The viscoelastic and adhesive properties of a series of model, lightly crosslinked acrylic polymer networks have been investigated. The model networks were statistical copolymers of 2-ethyl-hexyl acrylate and acrylic acid or terpolymers of 2-ethyl-hexyl acrylate, acrylic acid, and stearyl acrylate synthesized in solution. All were lightly crosslinked after the polymerization was completed to obtain typical properties of pressure-sensitive adhesives. The bulk rheological properties of the networks were characterized by dynamical mechanical spectroscopy and in uniaxial extension. Their adhesive properties were tested with an instrumented probe tester fitted with a cylindrical steel probe.

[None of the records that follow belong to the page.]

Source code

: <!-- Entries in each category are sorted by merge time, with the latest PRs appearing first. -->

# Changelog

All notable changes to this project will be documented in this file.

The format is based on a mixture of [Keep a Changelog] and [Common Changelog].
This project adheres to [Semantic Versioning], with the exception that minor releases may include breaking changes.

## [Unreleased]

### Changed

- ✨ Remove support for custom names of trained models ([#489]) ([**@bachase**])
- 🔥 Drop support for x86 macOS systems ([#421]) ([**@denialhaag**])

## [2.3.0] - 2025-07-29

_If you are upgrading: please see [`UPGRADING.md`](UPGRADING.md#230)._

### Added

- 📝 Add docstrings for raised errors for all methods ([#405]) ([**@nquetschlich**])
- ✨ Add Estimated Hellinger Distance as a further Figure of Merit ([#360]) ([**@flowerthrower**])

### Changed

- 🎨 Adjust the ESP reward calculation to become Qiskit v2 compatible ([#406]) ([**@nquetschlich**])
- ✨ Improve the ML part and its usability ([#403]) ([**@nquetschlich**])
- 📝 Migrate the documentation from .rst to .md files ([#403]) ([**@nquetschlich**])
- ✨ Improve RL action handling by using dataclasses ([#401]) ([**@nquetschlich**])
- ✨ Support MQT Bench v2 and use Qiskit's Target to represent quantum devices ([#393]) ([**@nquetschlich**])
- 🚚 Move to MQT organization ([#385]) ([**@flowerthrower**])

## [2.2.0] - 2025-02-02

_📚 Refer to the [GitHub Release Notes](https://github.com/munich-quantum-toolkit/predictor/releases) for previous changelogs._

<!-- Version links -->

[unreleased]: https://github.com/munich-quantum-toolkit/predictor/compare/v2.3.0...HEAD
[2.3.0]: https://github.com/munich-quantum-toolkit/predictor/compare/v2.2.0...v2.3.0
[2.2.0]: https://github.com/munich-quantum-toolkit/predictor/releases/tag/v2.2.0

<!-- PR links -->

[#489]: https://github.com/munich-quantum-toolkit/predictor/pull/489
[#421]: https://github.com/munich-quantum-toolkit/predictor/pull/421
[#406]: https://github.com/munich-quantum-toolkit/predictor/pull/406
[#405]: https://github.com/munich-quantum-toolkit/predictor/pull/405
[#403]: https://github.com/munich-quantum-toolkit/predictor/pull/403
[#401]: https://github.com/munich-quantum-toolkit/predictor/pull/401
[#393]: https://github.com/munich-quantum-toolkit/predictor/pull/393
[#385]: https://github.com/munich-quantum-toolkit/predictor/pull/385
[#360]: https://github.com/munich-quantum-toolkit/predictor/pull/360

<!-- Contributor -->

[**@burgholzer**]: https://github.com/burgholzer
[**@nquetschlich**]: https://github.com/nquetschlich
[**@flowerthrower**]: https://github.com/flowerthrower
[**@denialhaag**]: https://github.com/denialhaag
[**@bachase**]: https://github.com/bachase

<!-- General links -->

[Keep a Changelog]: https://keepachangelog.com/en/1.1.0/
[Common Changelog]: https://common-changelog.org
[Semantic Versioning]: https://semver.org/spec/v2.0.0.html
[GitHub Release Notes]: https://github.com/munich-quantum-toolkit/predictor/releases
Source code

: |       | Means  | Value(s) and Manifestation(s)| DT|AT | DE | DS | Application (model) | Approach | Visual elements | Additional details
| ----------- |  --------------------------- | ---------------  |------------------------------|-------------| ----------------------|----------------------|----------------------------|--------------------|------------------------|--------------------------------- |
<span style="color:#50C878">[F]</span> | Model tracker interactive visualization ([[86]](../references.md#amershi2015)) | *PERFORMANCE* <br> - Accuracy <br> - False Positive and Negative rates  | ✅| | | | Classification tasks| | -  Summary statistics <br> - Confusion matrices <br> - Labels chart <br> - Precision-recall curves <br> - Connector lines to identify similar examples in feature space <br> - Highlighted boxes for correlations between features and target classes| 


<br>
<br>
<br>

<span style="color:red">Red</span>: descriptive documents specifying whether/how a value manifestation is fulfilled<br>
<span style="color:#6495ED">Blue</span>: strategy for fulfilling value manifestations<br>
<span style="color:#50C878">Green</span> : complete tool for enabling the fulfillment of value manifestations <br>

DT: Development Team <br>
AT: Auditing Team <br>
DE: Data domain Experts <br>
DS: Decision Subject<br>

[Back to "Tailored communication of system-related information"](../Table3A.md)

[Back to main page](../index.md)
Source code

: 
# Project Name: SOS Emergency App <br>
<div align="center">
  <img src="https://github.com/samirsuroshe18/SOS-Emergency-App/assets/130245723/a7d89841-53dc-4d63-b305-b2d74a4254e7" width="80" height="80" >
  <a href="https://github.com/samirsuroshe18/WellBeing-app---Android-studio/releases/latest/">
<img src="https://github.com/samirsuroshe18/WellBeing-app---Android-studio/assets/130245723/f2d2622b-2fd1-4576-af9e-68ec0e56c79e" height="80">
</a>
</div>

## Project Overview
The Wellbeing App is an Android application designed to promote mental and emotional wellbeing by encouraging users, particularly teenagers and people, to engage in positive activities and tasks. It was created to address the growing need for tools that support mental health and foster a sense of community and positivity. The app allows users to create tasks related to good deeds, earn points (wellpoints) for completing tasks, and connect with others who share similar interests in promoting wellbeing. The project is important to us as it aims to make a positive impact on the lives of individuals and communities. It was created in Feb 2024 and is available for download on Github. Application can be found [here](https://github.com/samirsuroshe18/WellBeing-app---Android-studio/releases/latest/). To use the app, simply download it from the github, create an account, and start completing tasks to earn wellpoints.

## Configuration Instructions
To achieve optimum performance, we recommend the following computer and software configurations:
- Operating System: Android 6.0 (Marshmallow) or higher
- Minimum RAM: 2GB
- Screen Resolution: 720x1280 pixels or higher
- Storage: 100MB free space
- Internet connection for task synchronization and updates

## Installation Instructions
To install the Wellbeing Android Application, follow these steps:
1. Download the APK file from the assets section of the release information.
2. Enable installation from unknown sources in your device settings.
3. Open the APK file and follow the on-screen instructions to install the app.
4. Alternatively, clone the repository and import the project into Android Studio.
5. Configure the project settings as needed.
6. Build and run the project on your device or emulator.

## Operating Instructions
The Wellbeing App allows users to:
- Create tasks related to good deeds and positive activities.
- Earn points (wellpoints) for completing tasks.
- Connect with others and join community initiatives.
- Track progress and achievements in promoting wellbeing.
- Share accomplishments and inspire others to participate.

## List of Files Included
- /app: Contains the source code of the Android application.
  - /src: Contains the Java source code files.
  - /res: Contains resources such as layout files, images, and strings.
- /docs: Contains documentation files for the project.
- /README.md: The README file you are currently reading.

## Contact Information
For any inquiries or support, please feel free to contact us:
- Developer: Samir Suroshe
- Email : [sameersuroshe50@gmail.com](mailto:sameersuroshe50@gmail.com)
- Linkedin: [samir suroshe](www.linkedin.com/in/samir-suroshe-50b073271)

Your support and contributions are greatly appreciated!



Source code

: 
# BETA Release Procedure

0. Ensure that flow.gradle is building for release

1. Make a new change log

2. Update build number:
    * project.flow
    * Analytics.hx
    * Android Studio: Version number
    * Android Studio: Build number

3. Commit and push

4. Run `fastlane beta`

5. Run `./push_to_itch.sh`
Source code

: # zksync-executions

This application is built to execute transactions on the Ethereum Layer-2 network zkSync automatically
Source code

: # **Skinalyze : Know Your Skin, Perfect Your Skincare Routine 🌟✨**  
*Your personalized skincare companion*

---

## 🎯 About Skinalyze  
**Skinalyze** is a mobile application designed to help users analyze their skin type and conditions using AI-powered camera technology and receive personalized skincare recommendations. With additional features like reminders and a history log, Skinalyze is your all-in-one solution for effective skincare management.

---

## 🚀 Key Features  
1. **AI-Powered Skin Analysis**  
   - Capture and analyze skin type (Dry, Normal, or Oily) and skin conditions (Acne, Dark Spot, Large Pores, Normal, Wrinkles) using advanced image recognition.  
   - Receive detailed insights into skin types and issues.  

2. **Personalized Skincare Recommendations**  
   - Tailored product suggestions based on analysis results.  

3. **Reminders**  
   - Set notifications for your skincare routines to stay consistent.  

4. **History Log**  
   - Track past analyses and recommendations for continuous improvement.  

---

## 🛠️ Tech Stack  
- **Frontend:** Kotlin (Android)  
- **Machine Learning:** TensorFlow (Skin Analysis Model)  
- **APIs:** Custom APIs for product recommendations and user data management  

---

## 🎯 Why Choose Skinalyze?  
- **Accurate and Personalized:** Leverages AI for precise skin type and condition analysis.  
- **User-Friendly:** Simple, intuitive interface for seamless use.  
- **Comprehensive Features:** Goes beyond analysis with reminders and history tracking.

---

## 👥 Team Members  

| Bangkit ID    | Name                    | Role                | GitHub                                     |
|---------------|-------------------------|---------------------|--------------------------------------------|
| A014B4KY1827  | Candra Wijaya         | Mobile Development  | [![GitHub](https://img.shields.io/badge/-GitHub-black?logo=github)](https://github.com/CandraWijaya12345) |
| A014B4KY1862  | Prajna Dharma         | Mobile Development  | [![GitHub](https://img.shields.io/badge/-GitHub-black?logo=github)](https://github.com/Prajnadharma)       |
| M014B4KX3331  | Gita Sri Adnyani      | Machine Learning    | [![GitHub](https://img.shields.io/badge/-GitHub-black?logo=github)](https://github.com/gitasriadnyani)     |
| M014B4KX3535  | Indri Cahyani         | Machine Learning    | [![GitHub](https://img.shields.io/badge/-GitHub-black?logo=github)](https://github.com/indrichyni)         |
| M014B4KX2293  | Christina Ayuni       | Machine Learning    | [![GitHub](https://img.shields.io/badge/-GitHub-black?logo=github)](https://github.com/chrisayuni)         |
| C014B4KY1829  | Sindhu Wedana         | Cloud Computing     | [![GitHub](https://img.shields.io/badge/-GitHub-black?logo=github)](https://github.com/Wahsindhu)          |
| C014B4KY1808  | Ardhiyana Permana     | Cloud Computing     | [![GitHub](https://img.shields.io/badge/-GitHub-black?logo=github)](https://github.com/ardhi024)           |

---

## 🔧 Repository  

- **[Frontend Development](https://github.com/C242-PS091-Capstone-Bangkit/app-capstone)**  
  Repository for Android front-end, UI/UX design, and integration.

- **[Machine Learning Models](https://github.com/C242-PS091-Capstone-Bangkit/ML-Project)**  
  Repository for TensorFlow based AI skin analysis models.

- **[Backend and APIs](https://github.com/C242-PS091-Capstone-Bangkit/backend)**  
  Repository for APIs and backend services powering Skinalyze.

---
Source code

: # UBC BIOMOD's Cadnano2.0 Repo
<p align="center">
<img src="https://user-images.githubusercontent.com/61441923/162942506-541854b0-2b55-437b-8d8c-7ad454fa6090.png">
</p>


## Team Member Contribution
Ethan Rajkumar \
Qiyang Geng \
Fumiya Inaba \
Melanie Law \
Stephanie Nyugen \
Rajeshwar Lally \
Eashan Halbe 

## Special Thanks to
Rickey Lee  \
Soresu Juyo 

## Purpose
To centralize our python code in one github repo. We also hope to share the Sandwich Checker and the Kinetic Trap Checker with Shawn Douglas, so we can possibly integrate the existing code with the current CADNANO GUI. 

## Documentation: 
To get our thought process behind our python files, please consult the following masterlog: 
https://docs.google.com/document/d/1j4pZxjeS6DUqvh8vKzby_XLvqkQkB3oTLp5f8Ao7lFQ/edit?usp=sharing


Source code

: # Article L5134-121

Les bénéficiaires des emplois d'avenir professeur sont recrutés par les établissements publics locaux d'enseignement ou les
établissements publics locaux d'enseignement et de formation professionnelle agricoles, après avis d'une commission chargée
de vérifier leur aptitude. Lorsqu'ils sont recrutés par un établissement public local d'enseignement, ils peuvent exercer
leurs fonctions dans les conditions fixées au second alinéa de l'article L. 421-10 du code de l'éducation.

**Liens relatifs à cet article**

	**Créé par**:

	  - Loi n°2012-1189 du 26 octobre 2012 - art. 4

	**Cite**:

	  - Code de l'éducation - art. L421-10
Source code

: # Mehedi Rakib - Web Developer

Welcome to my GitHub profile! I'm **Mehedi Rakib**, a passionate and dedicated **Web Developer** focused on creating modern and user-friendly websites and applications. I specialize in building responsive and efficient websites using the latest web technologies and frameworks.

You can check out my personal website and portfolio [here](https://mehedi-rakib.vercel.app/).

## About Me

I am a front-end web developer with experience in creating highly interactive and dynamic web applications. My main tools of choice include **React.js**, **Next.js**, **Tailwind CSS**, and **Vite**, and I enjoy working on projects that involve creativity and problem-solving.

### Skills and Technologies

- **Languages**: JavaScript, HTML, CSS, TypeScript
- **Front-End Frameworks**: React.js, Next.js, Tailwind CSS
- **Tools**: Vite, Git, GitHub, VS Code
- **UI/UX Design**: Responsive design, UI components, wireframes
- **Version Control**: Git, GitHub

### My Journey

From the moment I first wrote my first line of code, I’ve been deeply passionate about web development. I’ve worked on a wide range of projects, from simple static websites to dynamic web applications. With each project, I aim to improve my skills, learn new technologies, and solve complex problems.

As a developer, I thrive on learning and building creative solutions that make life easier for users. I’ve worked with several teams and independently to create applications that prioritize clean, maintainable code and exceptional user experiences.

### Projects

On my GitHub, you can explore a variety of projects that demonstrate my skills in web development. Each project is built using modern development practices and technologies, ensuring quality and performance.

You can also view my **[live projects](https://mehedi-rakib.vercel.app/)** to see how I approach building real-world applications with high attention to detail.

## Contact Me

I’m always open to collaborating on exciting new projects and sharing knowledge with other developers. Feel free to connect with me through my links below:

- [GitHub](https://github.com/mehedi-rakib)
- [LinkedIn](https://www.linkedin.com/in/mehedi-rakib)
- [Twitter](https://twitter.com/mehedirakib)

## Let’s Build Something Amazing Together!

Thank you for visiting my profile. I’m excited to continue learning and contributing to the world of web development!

The presence of acrylic acid in the copolymer caused an increase in both elastic modulus and resistance to interfacial crack propagation characterized by the critical energy-release rate G(c) and the incorporation of stearyl acrylate caused a decrease in both modulus and G(c). In both cases, however, the modification of G(c) controlled the overall behavior. The analysis of the nonlinear elastic properties of the adhesives with the Mooney - Rivlin model provided new insights on the role played by the ratio between entanglements and crosslink points in controlling the formation and extension of the bridging fibrils observed upon debonding.